Lesion network mapping is a neuroimaging technique that analyzes the connectivity pattern of brain lesions to identify neuroanatomic correlates of symptoms.[1][2][3] The technique was developed by Michael D. Fox and Aaron Boes to understand the network anatomy of lesion induced neurologic and psychiatric symptoms that can not be explained by focal anatomic localization.[4][5] Lesion network mapping applies a network-based approach to identify connected brain networks, rather than focal brain regions, that correlate with a specific symptom.
In focal neuroanatomic localization, developed by Paul Broca and others, specific symptoms that occur due to brain lesions can be understood by identifying a specific brain region that is injured by lesions to establish brain-symptom relationships.[2] However, a number of neurologic symptoms, such as peduncular hallucinosis, are not amenable to this approach since the lesions associated with the symptom do not map to one focal brain location.[1] Lesion network mapping helps to explain these lesion-induced syndromes by showing that lesion locations associated with a given symptom all map to a shared brain network even if they do not all map to a focal brain region.[2] The technique maps the location of lesions associated with a specific symptom and analyzes the connectivity pattern of the lesions compared to large, standardized human brain atlases.
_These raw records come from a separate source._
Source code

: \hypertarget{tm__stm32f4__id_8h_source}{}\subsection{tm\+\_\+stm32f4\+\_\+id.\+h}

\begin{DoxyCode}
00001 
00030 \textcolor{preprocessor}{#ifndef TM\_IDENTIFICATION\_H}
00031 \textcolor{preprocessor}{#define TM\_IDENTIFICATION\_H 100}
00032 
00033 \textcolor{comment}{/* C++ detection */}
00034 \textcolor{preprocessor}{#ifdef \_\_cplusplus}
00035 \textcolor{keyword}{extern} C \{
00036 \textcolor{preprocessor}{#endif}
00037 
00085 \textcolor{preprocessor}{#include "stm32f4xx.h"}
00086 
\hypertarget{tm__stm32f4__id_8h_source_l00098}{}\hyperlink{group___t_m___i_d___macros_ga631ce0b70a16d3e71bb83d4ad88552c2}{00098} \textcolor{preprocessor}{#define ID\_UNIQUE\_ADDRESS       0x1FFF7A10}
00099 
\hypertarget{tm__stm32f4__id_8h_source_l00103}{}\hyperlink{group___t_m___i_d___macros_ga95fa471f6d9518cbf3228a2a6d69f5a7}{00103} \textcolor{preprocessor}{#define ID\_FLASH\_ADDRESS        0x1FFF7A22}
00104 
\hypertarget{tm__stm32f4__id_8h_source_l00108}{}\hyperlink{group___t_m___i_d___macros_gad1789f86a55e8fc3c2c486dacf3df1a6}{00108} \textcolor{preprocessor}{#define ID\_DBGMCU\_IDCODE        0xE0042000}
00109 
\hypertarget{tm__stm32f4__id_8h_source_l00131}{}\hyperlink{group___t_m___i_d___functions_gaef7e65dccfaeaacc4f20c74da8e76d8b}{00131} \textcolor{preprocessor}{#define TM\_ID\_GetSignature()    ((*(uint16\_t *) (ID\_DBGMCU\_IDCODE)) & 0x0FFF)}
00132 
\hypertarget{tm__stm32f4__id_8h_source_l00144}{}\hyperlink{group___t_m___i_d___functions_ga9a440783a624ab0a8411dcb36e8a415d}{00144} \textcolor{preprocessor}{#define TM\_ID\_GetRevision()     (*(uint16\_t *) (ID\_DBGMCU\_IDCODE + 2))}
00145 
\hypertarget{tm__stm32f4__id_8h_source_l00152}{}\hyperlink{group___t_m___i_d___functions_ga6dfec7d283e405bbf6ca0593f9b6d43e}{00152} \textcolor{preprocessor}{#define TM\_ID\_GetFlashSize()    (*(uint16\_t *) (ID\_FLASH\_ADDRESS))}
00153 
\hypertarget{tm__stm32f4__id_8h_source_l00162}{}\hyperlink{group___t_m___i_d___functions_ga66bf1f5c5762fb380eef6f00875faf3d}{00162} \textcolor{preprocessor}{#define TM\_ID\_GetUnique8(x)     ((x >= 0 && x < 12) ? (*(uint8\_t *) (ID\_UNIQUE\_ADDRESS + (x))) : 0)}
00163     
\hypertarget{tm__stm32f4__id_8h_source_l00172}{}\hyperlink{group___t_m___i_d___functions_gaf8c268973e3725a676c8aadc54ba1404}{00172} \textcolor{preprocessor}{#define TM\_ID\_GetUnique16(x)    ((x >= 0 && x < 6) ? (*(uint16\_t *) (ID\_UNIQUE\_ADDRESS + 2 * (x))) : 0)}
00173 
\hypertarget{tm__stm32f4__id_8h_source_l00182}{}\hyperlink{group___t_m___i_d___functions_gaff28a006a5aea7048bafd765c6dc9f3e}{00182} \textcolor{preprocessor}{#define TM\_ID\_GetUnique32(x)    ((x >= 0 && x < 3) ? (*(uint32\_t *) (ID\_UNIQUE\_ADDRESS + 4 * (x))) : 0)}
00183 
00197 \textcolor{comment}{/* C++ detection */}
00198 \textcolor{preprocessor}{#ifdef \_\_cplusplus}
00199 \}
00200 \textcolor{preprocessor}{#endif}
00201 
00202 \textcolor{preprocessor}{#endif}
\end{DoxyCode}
While initially developed using resting-state fMRIs such as the Human Connectome Project,[1] the technique has been expanded to include large structural network atlases.[6]
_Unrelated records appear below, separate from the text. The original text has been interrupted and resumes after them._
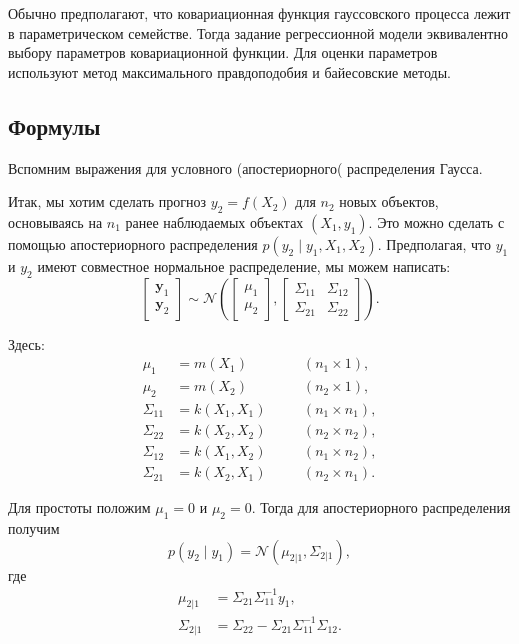 \documentclass[11pt,a4paper]{article}
\begin{document}
Обычно предполагают, что ковариационная функция гауссовского процесса
лежит в параметрическом семействе. Тогда задание регрессионной модели
эквивалентно выбору параметров ковариационной функции. Для оценки
параметров используют метод максимального правдоподобия и байесовские
методы.

    \hypertarget{ux444ux43eux440ux43cux443ux43bux44b}{%
\subsection{Формулы}\label{ux444ux43eux440ux43cux443ux43bux44b}}

Вспомним выражения для условного (апостериорного( распределения Гаусса.

Итак, мы хотим сделать прогноз \(y_2 = f(X_2)\) для \(n_2\) новых
объектов, основываясь на \(n_1\) ранее наблюдаемых объектах
\((X_1,y_1)\). Это можно сделать с помощью апостериорного распределения
\(p(y_2 \mid y_1, X_1, X_2)\). Предполагая, что \(y_1\) и \(y_2\) имеют
совместное нормальное распределение, мы можем написать:
\[
\left[\begin{array}{c} \mathbf{y}_{1} \\ \mathbf{y}_{2} \end{array}\right]
\sim
\mathcal{N} \left(
\left[\begin{array}{c} \mu_{1} \\ \mu_{2} \end{array}\right],
\left[ \begin{array}{cc}
\Sigma_{11} & \Sigma_{12} \\
\Sigma_{21} & \Sigma_{22}
\end{array} \right]
\right).
\]

Здесь: \[
\begin{aligned}
    \mu_{1}     &= m(X_1)     \quad && (n_1 \times 1),   \\
    \mu_{2}     &= m(X_2)     \quad && (n_2 \times 1),   \\
    \Sigma_{11} &= k(X_1,X_1) \quad && (n_1 \times n_1), \\
    \Sigma_{22} &= k(X_2,X_2) \quad && (n_2 \times n_2), \\
    \Sigma_{12} &= k(X_1,X_2) \quad && (n_1 \times n_2), \\
    \Sigma_{21} &= k(X_2,X_1) \quad && (n_2 \times n_1).
\end{aligned}
\]

    Для простоты положим \(\mu_{1} = 0\) и \(\mu_{2} = 0\). Тогда для
апостериорного распределения получим \[
  p(y_2 \mid y_1) = \mathcal{N}(\mu_{2|1}, \Sigma_{2|1}),
\] где \[
\begin{split}
    \mu_{2|1}    &= \Sigma_{21} \Sigma_{11}^{-1} y_1, \\
    \Sigma_{2|1} &= \Sigma_{22} - \Sigma_{21} \Sigma_{11}^{-1}\Sigma_{12}.
\end{split}
\]
\end{document}

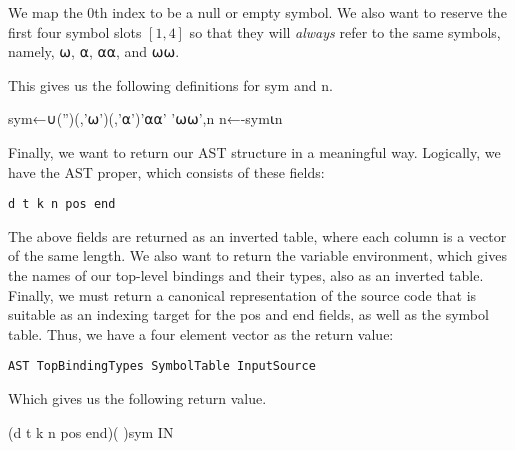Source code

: \documentclass{article}%
\begin{document}
We map the $0$th index to be a null or empty symbol. 
We also want to reserve the first four symbol slots $[1,4]$
so that they will \emph{always} refer to the same symbols, 
namely, {\Tt{}⍵\nwendquote}, {\Tt{}⍺\nwendquote}, {\Tt{}⍺⍺\nwendquote}, and {\Tt{}⍵⍵\nwendquote}. 

This gives us the following definitions for {\Tt{}sym\nwendquote} and {\Tt{}n\nwendquote}.

\nwenddocs{}\plusendmoddef\nwstartdeflinemarkup{}\nwenddeflinemarkup
sym←∪('')(,'⍵')(,'⍺')'⍺⍺' '⍵⍵',n
n←-sym⍳n
\nwendcode{}\nwdocspar

Finally, we want to return our AST structure in a meaningful way.
Logically, we have the AST proper, which consists of these fields:

\begin{verbatim}
d t k n pos end
\end{verbatim}

\noindent
The above fields are returned as an inverted table,
where each column is a vector of the same length.
We also want to return the variable environment,
which gives the names of our top-level bindings and their types,
also as an inverted table.
Finally, we must return a canonical representation of the source 
code that is suitable as an indexing target for the {\Tt{}pos\nwendquote} and {\Tt{}end\nwendquote}
fields, as well as the symbol table.
Thus, we have a four element vector as the return value:

\begin{verbatim}
AST TopBindingTypes SymbolTable InputSource
\end{verbatim}

\noindent
Which gives us the following return value.

\nwenddocs{}\plusendmoddef\nwstartdeflinemarkup{}\nwenddeflinemarkup
(d t k n pos end)( )sym IN
\nwendcode{}\nwdocspar
\end{document}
Lesion network mapping has helped map the network anatomy of numerous rare neurologic syndromes (peduncular hallucinosis,[1] delusional misidentification,[7] reduplicative paramensia,[8] akinetic mutism,[9] blindsight,[10] visual anosognosia[11]), common neurologic syndromes (seizures,[12] aphasia,[13] amnesia,[14] parkinsonism,[15] topographical disorientation[16]), psychiatric syndromes[17] (depression,[18][19] mania[20]), as well as complex human behaviors (religiosity,[21] consciousness,[22][23] free will,[9] criminality,[24] addiction[25]). The technique has been successfully applied to a broad range of diseases and lesion types including lesions due to stroke,[1] traumatic brain injury,[21] tuberous sclerosis[26][27] and multiple sclerosis.[28][29] The technique has been broadened to map the connectivity of locations from transcranial magnetic stimulation[19] and deep brain stimulation[30] sites to understand treatment responsiveness.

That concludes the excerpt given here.